Here at Michigan Beer Blog, we talk a lot about Short’s Beer. A disproportionate number of the Bottled Michigan posts reference Short’s Beer. I regularly use them as a poster child for a Michigan brewery not afraid of experimenting and occasionally making a beer that few will enjoy. When talking of Michigan beer, Short’s is one of the “Big Names” in the industry, well known throughout the footprint (mitten print?) and beyond.
So what’s it like to go there?
A few weeks ago, my wife and I, flush from our successful outing in Traverse City (which included stops at Right Brain brewery, North peak Brewery, and Mackinaw Brewing Company), made the relatively simple trip up and over from Traverse City to Bellaire to sample wares from Short’s directly from the brewpub itself.
(Those with sharp eyes will note that the city we visited differs from the city printed on the label on your favorite bottle of Short’s beer. Their brewpub is in Bellaire, while their larger bottling facility is located in Elk Rapids, Michigan. We did not visit the bottling facility. Yet.)
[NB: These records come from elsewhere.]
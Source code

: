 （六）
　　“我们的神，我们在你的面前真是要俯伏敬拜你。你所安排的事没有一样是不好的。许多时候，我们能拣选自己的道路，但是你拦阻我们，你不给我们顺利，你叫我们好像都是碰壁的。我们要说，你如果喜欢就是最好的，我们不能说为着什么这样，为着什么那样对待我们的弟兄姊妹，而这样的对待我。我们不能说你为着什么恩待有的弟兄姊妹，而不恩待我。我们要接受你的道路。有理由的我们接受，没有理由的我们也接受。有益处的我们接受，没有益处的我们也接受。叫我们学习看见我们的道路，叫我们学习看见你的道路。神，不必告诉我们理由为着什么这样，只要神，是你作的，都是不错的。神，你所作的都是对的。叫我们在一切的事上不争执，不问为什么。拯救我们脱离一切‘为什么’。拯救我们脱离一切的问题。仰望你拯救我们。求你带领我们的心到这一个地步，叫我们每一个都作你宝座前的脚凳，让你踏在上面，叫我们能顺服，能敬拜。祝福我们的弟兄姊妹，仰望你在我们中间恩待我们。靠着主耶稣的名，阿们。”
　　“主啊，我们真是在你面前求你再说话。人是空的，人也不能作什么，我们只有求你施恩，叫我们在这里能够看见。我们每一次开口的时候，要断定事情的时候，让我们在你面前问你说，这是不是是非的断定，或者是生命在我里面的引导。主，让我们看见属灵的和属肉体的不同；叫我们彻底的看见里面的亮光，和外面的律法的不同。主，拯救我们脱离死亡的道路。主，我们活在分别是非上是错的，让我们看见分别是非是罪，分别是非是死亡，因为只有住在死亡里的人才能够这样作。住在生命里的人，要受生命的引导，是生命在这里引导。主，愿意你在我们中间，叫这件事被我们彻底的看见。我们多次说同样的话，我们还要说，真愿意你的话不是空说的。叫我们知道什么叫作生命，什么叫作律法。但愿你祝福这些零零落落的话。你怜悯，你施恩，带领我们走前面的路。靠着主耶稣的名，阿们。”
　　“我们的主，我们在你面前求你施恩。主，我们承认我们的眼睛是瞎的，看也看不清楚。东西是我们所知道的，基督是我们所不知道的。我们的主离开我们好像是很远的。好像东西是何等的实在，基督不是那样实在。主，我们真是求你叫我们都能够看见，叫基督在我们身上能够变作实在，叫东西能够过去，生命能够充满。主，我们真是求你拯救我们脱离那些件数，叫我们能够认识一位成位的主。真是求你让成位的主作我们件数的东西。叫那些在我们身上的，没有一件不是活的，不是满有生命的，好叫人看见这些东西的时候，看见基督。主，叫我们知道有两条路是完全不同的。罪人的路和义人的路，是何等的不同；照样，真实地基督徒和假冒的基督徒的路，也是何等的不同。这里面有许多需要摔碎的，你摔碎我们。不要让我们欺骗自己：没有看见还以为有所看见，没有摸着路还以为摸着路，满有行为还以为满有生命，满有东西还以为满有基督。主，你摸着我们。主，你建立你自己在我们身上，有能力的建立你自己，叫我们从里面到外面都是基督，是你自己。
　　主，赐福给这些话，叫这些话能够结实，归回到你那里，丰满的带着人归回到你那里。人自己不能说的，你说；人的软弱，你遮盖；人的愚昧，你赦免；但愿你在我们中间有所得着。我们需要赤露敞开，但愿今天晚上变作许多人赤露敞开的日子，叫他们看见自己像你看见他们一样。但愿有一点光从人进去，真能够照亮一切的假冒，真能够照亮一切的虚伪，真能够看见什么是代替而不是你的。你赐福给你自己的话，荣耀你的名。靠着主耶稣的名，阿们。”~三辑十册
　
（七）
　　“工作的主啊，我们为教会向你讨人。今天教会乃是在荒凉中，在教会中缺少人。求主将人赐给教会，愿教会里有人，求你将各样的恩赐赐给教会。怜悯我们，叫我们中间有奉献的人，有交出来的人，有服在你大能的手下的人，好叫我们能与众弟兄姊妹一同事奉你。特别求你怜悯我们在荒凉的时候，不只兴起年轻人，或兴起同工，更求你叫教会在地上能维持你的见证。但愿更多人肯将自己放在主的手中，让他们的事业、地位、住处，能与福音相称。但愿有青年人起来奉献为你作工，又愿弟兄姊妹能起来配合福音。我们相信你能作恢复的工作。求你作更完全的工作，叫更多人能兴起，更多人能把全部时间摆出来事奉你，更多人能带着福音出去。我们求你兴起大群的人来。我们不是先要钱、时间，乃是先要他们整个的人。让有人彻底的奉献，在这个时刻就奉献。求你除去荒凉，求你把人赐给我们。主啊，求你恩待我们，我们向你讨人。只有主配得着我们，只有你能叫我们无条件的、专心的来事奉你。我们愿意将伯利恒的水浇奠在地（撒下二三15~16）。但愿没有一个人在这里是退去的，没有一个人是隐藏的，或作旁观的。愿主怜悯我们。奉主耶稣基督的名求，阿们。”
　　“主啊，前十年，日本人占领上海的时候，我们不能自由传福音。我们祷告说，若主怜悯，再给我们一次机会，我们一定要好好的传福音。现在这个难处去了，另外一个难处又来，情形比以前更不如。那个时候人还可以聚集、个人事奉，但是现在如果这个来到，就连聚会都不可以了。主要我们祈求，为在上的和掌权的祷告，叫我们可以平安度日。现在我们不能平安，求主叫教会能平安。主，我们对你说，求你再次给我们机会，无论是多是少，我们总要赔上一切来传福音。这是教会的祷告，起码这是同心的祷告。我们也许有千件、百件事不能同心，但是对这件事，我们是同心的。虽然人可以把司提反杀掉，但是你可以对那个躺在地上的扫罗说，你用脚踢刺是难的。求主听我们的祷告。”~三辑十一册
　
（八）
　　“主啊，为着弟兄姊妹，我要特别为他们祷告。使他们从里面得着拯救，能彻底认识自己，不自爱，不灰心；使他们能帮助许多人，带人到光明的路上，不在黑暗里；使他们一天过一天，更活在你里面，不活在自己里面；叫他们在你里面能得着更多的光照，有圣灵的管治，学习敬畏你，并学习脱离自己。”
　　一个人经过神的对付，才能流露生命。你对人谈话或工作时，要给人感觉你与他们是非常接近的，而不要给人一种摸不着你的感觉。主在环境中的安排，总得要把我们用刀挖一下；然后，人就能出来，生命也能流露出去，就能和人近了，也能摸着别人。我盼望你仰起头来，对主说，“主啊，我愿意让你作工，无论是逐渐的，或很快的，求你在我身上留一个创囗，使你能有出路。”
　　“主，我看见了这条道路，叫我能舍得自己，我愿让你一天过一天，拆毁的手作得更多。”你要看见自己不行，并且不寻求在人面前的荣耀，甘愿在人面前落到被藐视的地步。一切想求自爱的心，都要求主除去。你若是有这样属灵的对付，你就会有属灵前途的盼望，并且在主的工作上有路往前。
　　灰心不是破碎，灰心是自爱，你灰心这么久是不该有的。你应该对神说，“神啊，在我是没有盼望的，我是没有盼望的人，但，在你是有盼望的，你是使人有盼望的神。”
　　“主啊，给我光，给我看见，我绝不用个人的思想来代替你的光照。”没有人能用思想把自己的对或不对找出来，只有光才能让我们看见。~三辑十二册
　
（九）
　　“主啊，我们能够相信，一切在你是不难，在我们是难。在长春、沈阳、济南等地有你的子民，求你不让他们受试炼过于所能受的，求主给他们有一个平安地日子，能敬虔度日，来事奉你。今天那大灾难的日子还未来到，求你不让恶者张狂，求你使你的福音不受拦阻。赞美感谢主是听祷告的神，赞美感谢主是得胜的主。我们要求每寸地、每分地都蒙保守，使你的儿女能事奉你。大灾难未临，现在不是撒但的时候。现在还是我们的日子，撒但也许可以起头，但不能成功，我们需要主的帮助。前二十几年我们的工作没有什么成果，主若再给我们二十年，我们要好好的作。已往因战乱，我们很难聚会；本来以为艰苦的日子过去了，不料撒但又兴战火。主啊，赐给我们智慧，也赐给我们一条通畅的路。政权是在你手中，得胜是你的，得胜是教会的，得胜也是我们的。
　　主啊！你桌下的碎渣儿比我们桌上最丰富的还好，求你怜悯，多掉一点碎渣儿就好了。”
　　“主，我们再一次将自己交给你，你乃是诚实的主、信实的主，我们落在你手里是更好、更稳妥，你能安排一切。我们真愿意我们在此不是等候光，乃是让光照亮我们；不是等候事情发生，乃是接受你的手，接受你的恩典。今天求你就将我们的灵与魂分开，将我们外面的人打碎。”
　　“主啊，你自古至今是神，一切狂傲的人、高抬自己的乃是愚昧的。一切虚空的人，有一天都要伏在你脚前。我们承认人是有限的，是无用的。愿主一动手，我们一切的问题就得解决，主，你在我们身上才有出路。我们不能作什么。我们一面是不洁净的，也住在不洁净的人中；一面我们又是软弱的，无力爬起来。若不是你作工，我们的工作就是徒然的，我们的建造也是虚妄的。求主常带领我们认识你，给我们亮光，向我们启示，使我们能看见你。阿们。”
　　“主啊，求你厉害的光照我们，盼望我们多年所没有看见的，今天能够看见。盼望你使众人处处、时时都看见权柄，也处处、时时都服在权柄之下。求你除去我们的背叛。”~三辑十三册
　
Short's Brewing is exactly how I pictured it; a warm, rustic atmosphere filled with hastily thrown together tables and chairs, none of which match. The second room is devoted to live music and spillover from their always-bustling taproom. Laura and I sat down and made the same mistake most people not versed in Joe Short's (or, more accurately, his wife Leah's) concept of how a fast highly streamlined food and beer joint should run; there is no waitstaff. Luckily a friendly patron directed us to the food ordering station.
I should note, too, that by claiming Short's has no wait staff, I am painting with a brush possibly more harsh than is necessary. Short's requests that you order your food at the food ordering station, which is at the bar near the taps. A smarter person would've noted this on the menu.This style is identical to a few other restaurants I've patronized, including one specific chain restaurant that specializes in buffalo wings. The food was still brought to my table, and if anything the steamlined ordering system caused the food to be delivered more quickly than I expected, and freed up the staff to keep the fast moving floor clean of leftover dishes.
Short's Brewing may cater to the sandwich and pizza crowd, but despite making some of the best beer in the country, the food was possibly the high point of the evening. Bear in mind, I'm stealing the descriptions of the two sandwiches we ordered directly from their menu. I had the Chocolate Town: Shaved pit ham, bacon, lettuce, red onion, tomato and Swiss cheese with a creamy blue cheese spread and spicy BBQ sauce. Often in my own experiments, I make the mistake of slamming so many different tastes together that I cannot differentiate one from the other when I'm done. Short's does not have this problem, and I appreciate them for it. Laura ate the Tender Situation: Roast beef with avocado, portabella mushrooms, roasted peppers, white cheddar and roasted shallot mayonnaise. These were two of the most delicious sandwiches either of us have eaten in a long time. That Short's Brewing has food to match its beer is truly a frustrating thing; damn the 3 hour drive to get up there!
Between the two of us, Laura and I managed to sample most of the beer they had on tap. Their samplers are generous and decently priced; not as bargain friendly as North Peak, but not as expensive as Right Brain. High points included the Chocolate Wheat, the Funkin' Punkin, and the Autumn Ale, and while I've found the Autumn Ale in bottles, I've yet to luck upon a pack of the other two. Short's Funkin Punkin, specifically, is the best Pumpkin ale I've had in the state, comparable in complexity and boldness to Dogfish Head, but with a light quality reminiscent of Brooklyn Brewery's Post Road.
Short's offered us a "hippie friendly," hastily thrown together ambiance that exuded understated charm and warmth with a clear focus on local entertainment and flair. Short's offered some of the best session beers (their Bellaire Brown and Sustenance Stout, specifically) as well as some of the most surprisingly delicious experimental ales, like the Pistachio Crème and Key Lime Pie ale. Short's offered some of the absolute best beer food in Michigan. Clearly, there is very little that Short's can't offer. . . except perhaps a location closer to my home. Congratulations, Joe Short; you've got one hell of a brewery. A thousand mile brewery.